Using Free and Open Source Software Principles to Create an Integrated Multilingual Desktop Environment

Horms, Tokyo, June 2005
Revised February 2006

Abstract

Free and Open Source sofware makes use of the ability for users to create their own solutions, and collaboration to create high quality software at a rapid rate. This discussion looks at how similar techniques could be used to improve multilingual desktop environments.

Being a programmer, and thus spending a lot of my life in front of a computer screen, when I initially started learning Japanese one of the first things I did was to set up a Japanese language environment on my Linux desktop. I did this by cobbling together a configuration based on information available on the internet. From time to time friends of mine who are interested in learning Japanese ask me for assistance in getting this working, and I occasionally repeat the process when I get new equipment.

Recently a friend asked me to help him out with this task, on his otherwise working out of the box laptop running Ubuntu Again, hand editing of configuration files was required to get things running. A few weeks later I was talking about Linux as a desktop with my Japanese teacher, whose computer skills don't extend much further than being able to locate the power button. She can only speak Japanese and thus any solution that did not present Japanese out of the box was not going to work for her. Ubuntu was out of the question, and I got to thinking about how to improve things.

At first I thought about some fairly basic integration issues, that is how to get a Linux desktop working out of the box. In a nutshell this means having the text of the interface translated to Japanese, providing Japanese fonts and a Japanese input environment. I soon realised that Asian focused linux distributions, such as Sun Wah Linux and Miracle Linux already provide Asian language support in a form that works from install. And that with the growing prevalence of UTF-8 it was only really a matter of time before more English/European language centred distributions such as Ubuntu were able to do this too.

I then thought about some more implementation-oriented issues, basically making input-systems work out of the box. I also thought briefly about the problem of fonts, specifically that there are very few under a free licence that support Japanese. It was at this point that an idea struck.

In free and open source software key factors that drive innovation and rapid development of high quality software is the freedom for individuals and groups to improve software so that it meets their needs. This tends to lead to collaboration between groups of people with common goals, a good example of this is the Linux Kernel itself which includes code contributed by thousands of people. When the kernel doesn't behave correctly, people are free to modify it and make their changes available. In many cases these changes make it back into the main code and thus are made available in the next release. In many other cases they are maintained as a set of patches - customisations that users can add to their system if they wish. This leads to a system where software is developed very rapidly to meet the needs of users. So if my needs from a Japanese language input system aren't being met, perhaps something can be learnt from the customisation and collaboration that occurs during the development cycle of free and open source software projects.

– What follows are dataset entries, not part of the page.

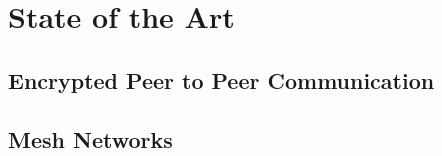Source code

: 

\chapter{State of the Art}
\label{chapter:sota}


\section{Encrypted Peer to Peer Communication}


\section{Mesh Networks}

A Japanese language environment makes heavy use of dictionary-like lookups of information. A non-native speaker will typically want a dictionary available to translate words to and from their native language. Native and non-native speakers alike make use of an engine to convert kana into kanji, this process boils down to parsing the input text into individual words and then converting the words into kanji based on a dictionary lookup. There are also online dictionaries such as Goo Jisho, translation engines such as Babel Fish, and there is Pop Jisyo, a proxy server of sorts which presents an enhanced version of a given web page which will pop up a window translating the word that your mouse pointer is over. These are all to a greater or lesser extent dictionary lookups.

Although these systems are all dictionary lookups of sort, the do not share a common interface for accessing them or for updating them. By access, I mean an API that allows applications to call on them and a protocol that allows them to be transfered over a network. And by update I mean the user's ability to annotate entries, and to create their own entries.

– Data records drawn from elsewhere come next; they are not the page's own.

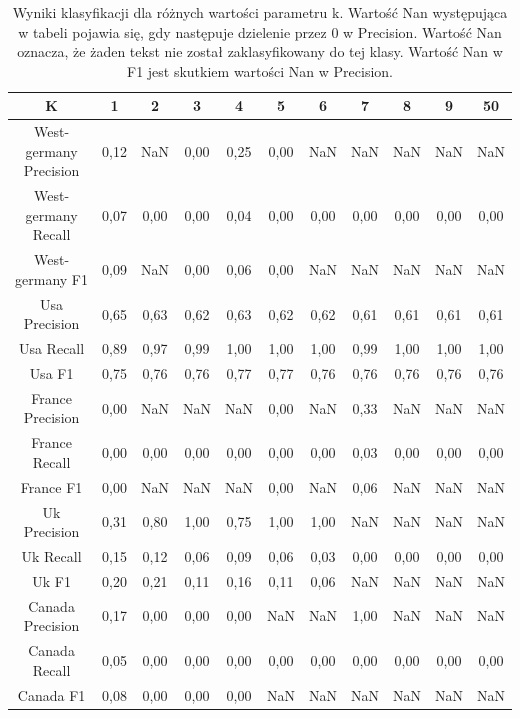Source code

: \documentclass{classrep}
\begin{document}
\newpage
\begin{table}[h!]
\caption{Wyniki klasyfikacji dla różnych wartości parametru k. Wartość Nan występująca w tabeli pojawia się, gdy następuje dzielenie przez 0 w Precision. Wartość Nan oznacza, że żaden tekst nie został zaklasyfikowany do tej klasy. Wartość Nan w F1 jest skutkiem wartości Nan w Precision.}
\centering
\vspace{0.1cm}
 \begin{tabular}{c c c c c c c c c c c}

    \textbf{K} & \textbf{1}   & \textbf{2}  & \textbf{3}  & \textbf{4}  & \textbf{5} & \textbf{6}   & \textbf{7}  & \textbf{8}  & \textbf{9}  & \textbf{50} \\

\hline
West-germany Precision 	& 0,12 & NaN & 0,00 & 0,25 & 0,00 & NaN  & NaN & NaN & NaN  & NaN\\
West-germany Recall 		& 0,07 & 0,00 & 0,00 & 0,04 & 0,00 & 0,00 & 0,00 & 0,00 & 0,00 & 0,00\\
West-germany F1		& 0,09 & NaN & 0,00 & 0,06 & 0,00 & NaN  & NaN & NaN & NaN  & NaN \\
\hline
Usa Precision 			& 0,65 & 0,63 & 0,62 & 0,63 & 0,62 & 0,62 & 0,61 & 0,61 & 0,61 & 0,61 \\
Usa Recall				& 0,89 & 0,97 & 0,99 & 1,00 & 1,00 & 1,00 & 0,99 & 1,00 & 1,00 & 1,00 \\
Usa F1			 	& 0,75 & 0,76 & 0,76 & 0,77 & 0,77 & 0,76 & 0,76 & 0,76 & 0,76 & 0,76 \\
\hline
France Precision 		& 0,00 & NaN & NaN & NaN  & 0,00  & NaN & 0,33 & NaN  & NaN & NaN \\
France Recall 			& 0,00 & 0,00 & 0,00 & 0,00 & 0,00 & 0,00 & 0,03 & 0,00 & 0,00 & 0,00 \\
France F1 				& 0,00 & NaN & NaN & NaN  & 0,00 & NaN & 0,06 & NaN  & NaN & NaN\\
\hline
Uk Precision 			& 0,31 & 0,80 & 1,00 & 0,75 & 1,00  & 1,00 & NaN & NaN  & NaN & NaN\\
Uk Recall 				& 0,15 & 0,12 & 0,06 & 0,09 & 0,06 & 0,03 & 0,00 & 0,00 & 0,00 & 0,00\\
Uk F1 				& 0,20 & 0,21 & 0,11 & 0,16 & 0,11  & 0,06 & NaN & NaN  & NaN & NaN \\
\hline
Canada Precision		& 0,17 & 0,00 & 0,00 & 0,00 & NaN & NaN & 1,00 & NaN  & NaN & NaN\\
Canada Recall 			& 0,05 & 0,00 & 0,00 & 0,00 & 0,00 & 0,00 & 0,00 & 0,00 & 0,00 & 0,00 \\
Canada F1 			& 0,08 & 0,00 & 0,00 & 0,00 & NaN & NaN & NaN &  NaN  & NaN & NaN \\

\end{tabular}
\end{table}
\end{document}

This led me to think af a system where a Pop Jisho-like environment is embedded into the desktop, in the same way that accessibility extensions are available in GTK and in turn Gnome for physically less able people. Underneath the hood, applications, such as a Japanese dictionary, or the kana to kanji conversion engine, could have access to the same database of information using a standardised API. The same API could provide translations of text used in the user interface, and even font data. The local database could be built from multiple sources, at the end-user's discretion. Perhaps a local copy of edict, a commercial dictionary in pdict format that was loaded onto the system from a CD-ROM, and access to online dictionaries, either free of charge or through a subscription service.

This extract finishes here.